* Base metal prices fall again as dollar gains
* Euro under pressure as ECB seen easing next week
* Pfizer set to buy Allergan for $160 bln (Updates prices, adds U.S. markets, changes dateline from LONDON)
NEW YORK, Nov 23 (Reuters) - A measure of commodity prices hit its lowest in 13 years before bouncing back as the expectation of higher interest rates in the United States lifted the dollar to its highest in eight months.
Stocks in major markets ticked lower after five days of gains and the euro fell as low as $1.0599, a seven-month low as the prospect of more policy easing by the European Central Bank was compounded by a security lockdown in Brussels.
Wall Street opened higher, led by gains in cyclical sectors and consumer stocks, while utilities were once again pressured by the view that the Federal Reserve will soon begin a tightening monetary policy cycle.
The healthcare sector was also in focus after Pfizer said it would buy Botox maker Allergan in a record-breaking deal worth $160 billion to cut its U.S. tax bill by moving its headquarters to Ireland.
The Dow Jones industrial average rose 19.81 points, or 0.11 percent, to 17,843.62, the S&P 500 gained 5.34 points, or 0.26 percent, to 2,094.51 and the Nasdaq Composite added 18.41 points, or 0.36 percent, to 5,123.33.
An MSCI measure of stocks in major markets globally dipped less than 0.1 percent and a broad gauge of European stocks dropped 0.2 percent.
The Thomson Reuters Core Commodity CRB index hit its lowest since November 2002. The gauge is down more than 20 percent so far this year.
London nickel slid more than 6 percent to its lowest since 2003 and copper fell almost 3 percent to its cheapest in more than six years. Lead touched its lowest since 2010 while aluminium hit the weakest since 2009.
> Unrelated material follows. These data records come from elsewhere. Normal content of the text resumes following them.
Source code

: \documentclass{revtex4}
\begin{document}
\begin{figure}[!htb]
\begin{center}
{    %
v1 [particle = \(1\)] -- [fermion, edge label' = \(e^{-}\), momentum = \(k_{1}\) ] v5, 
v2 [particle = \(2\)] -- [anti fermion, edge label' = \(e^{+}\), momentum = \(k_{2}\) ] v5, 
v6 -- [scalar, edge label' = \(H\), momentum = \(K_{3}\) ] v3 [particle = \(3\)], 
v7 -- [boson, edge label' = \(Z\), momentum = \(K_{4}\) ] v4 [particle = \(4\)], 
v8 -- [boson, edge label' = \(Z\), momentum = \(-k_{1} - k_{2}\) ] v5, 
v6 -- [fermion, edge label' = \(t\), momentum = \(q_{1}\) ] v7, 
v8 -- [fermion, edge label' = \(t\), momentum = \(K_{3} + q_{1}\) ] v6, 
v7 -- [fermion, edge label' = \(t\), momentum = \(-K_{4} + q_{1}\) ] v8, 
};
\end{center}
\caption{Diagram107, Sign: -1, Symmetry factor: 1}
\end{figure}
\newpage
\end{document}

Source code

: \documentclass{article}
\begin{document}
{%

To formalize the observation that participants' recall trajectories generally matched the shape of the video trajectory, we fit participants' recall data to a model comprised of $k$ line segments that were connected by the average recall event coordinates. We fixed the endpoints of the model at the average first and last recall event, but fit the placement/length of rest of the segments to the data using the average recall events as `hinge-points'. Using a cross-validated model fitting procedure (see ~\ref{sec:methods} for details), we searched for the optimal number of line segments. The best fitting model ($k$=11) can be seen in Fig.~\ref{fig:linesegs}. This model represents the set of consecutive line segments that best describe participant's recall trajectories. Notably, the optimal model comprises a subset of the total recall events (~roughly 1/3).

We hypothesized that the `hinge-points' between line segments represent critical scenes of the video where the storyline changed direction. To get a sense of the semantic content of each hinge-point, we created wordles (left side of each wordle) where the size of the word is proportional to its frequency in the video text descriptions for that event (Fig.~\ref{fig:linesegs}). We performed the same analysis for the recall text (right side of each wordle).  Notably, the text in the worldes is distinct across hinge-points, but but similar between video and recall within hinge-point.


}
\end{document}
Gold and silver also fell.
"The biggest factor here is the dollar," said Hans van Cleef a senior energy economist at ABN Amro in Amsterdam. "It is having an impact on all major commodities at the moment."
"More and more investors are watching (commodities sell off) and sentiment therefore gets more jittery."
Against a basket of currencies, the U.S. dollar firmed 0.3 percent to 99.83.
Argentine assets got a boost from the election victory of pro-business opposition candidate Mauricio Macri, who has promised to open up the ailing economy to investors.
U.S. Treasuries prices fell slightly as investors reduced their debt holdings in advance of an auction of $26 billion in two-year notes, part of this week's $90 billion in fixed-rate coupon supply.
Benchmark 10-year notes US10YT=RR were up 1/32 to yield 2.2588 percent, down 1 basis point from Friday.
Oil prices reversed direction to trade slightly higher. Saudi Arabia said the kingdom remained ready to work with other producing and exporting countries to stabilise prices.